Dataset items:
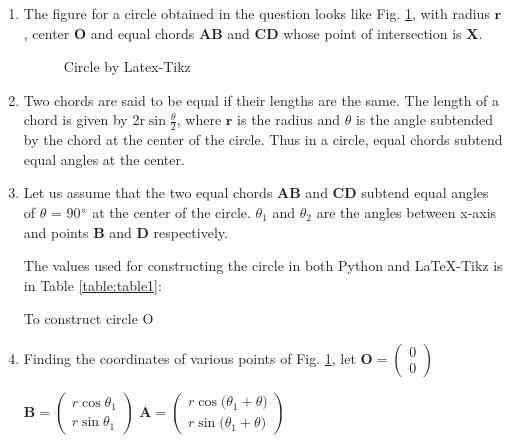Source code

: \renewcommand{\vec}[1]{\mathbf{#1}}
\begin{enumerate}
\item
The figure for a circle obtained in the question looks like Fig. \ref{fig:stepthreetex}, with radius $\vec{r}$, center $\vec{O}$ and equal chords $\vec{AB}$ and $\vec{CD}$ whose point of intersection is $\vec{X}$.  
\begin{figure}[!ht]
\centering
\resizebox{\columnwidth}{!}{}
\caption{Circle by Latex-Tikz}
\label{fig:stepthreetex}	
\end{figure}

\item 
Two chords are said to be equal if their lengths are the same. The length of a chord is given by 2r$\sin{\frac{\theta}{2}}$, where $\vec{r}$ is the radius and  $\theta$ is the angle subtended by the chord at the center of the circle. Thus in a circle, equal chords subtend equal angles at the center.

\item Let us assume that the two equal chords $\vec{AB}$ and $\vec{CD}$ subtend equal angles of $\theta$ = 90$\degree$ at the center of the circle. $\theta_1$ and $\theta_2$ are the angles between x-axis and points $\vec{B}$ and $\vec{D}$ respectively.

The values used for constructing the circle in both Python and \LaTeX{}-Tikz is in Table \ref{table:table1}:\\
\begin{table}[ht]
    \begin{center}
    	
  \caption{To construct circle O}
   \label{table:table1}
   \end{center}	
\end{table}


\item Finding the coordinates of various points of Fig. \ref{fig:stepthreetex}, let 
\quad $ \vec{O}= \begin{pmatrix}0\\0\end{pmatrix}$

  \quad $ \vec{B}= \begin{pmatrix}r\cos{\theta _1}\\r\sin{\theta _1}\end{pmatrix}$
  \quad $\vec{A}=\begin{pmatrix}r\cos{\big(\theta _1 + \theta\big)}\\r\sin{\big(\theta _1 + \theta\big)}\end{pmatrix}$


\end{enumerate}
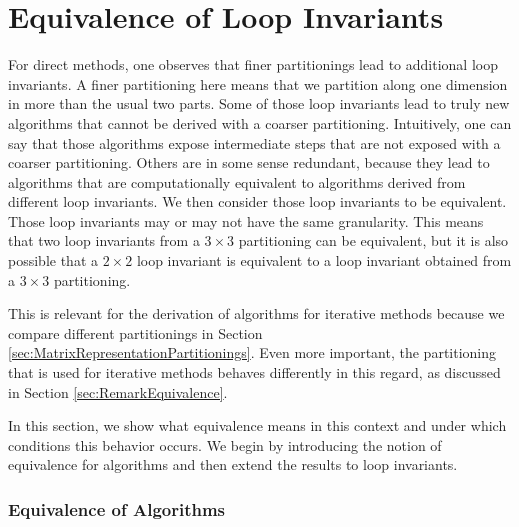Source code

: \section{Equivalence of Loop Invariants}
\label{sec:equivalence}

For direct methods, one observes that finer partitionings lead to additional loop invariants. A finer partitioning here means that we partition along one dimension in more than the usual two parts. Some of those loop invariants lead to truly new algorithms that cannot be derived with a coarser partitioning. Intuitively, one can say that those algorithms expose intermediate steps that are not exposed with a coarser partitioning. Others are in some sense redundant, because they lead to algorithms that are computationally equivalent to algorithms derived from different loop invariants. We then consider those loop invariants to be equivalent. Those loop invariants may or may not have the same granularity. This means that two loop invariants from a $3 \times 3$ partitioning can be equivalent, but it is also possible that a $2 \times 2$ loop invariant is equivalent to a loop invariant obtained from a $3 \times 3$ partitioning.

This is relevant for the derivation of algorithms for iterative methods because we compare different partitionings in Section \ref{sec:MatrixRepresentationPartitionings}. Even more important, the partitioning that is used for iterative methods behaves differently in this regard, as discussed in Section \ref{sec:RemarkEquivalence}.

In this section, we show what equivalence means in this context and under which conditions this behavior occurs. We begin by introducing the notion of equivalence for algorithms and then extend the results to loop invariants.

\subsubsection{Equivalence of Algorithms}

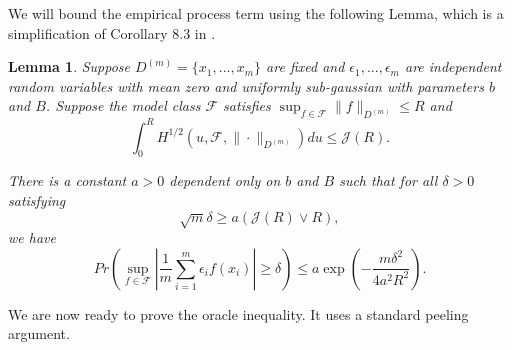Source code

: \documentclass[10pt]{book}
\newtheorem{lemma}{Lemma}
\theoremstyle{definition}
\begin{document}
We will bound the empirical process term using the following Lemma, which is a simplification of Corollary 8.3 in \citet{van2000empirical}.

\begin{lemma}
	\label{lemma:cor83}
	Suppose $D^{(m)} = \{x_1,...,x_m\}$ are fixed and $\epsilon_1,...,\epsilon_m$ are independent random variables with mean zero and uniformly sub-gaussian with parameters $b$ and $B$. Suppose
	the model class $\mathcal{F}$ satisfies $\sup_{f\in\mathcal{F}}\|f\|_{D^{(m)}}\le R$
	and
	\[
	\int_{0}^{R}H^{1/2}(u,\mathcal{F},\|\cdot\|_{D^{(m)}})du \le \mathcal{J} (R).
	\]
	
	
	There is a constant $a > 0$ dependent only on $b$ and $B$ such that
	for all $\delta>0$ satisfying
	\[
	\sqrt{m}\delta\ge a(\mathcal{J} (R)\vee R),
	\]
	we have 
	\[
	Pr\left(\sup_{f\in\mathcal{F}}\left|\frac{1}{m}\sum_{i=1}^{m}\epsilon_{i}f(x_{i})\right|\ge\delta\right)
	\le 
	a\exp\left(-\frac{m\delta^{2}}{4a^{2}R^{2}}\right).
	\]
	
\end{lemma}

We are now ready to prove the oracle inequality. It uses a standard peeling argument.
\end{document}
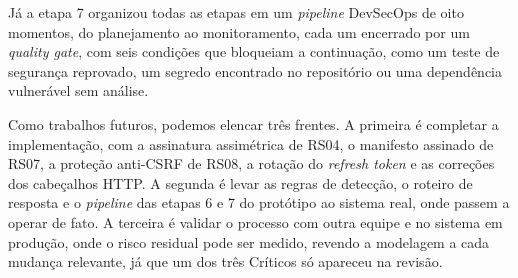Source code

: \documentclass[conference]{IEEEtran}
\begin{document}
Já a etapa 7 organizou todas as etapas em um \textit{pipeline} DevSecOps de oito momentos, do planejamento ao monitoramento, cada um encerrado por um \textit{quality gate}, com seis condições que bloqueiam a continuação, como um teste de segurança reprovado, um segredo encontrado no repositório ou uma dependência vulnerável sem análise.

Como trabalhos futuros, podemos elencar três frentes. A primeira é completar a implementação, com a assinatura assimétrica de RS04, o manifesto assinado de RS07, a proteção anti-CSRF de RS08, a rotação do \textit{refresh token} e as correções dos cabeçalhos HTTP. A segunda é levar as regras de detecção, o roteiro de resposta e o \textit{pipeline} das etapas 6 e 7 do protótipo ao sistema real, onde passem a operar de fato. A terceira é validar o processo com outra equipe e no sistema em produção, onde o risco residual pode ser medido, revendo a modelagem a cada mudança relevante, já que um dos três Críticos só apareceu na revisão.



\end{document}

* What the task requires: For each line above that contains the word "label", give the line as it is written.

* Finished task:
\label{fig:stepthreetex}	
   \label{table:table1}
\label{sec:equivalence}
	\label{lemma:cor83}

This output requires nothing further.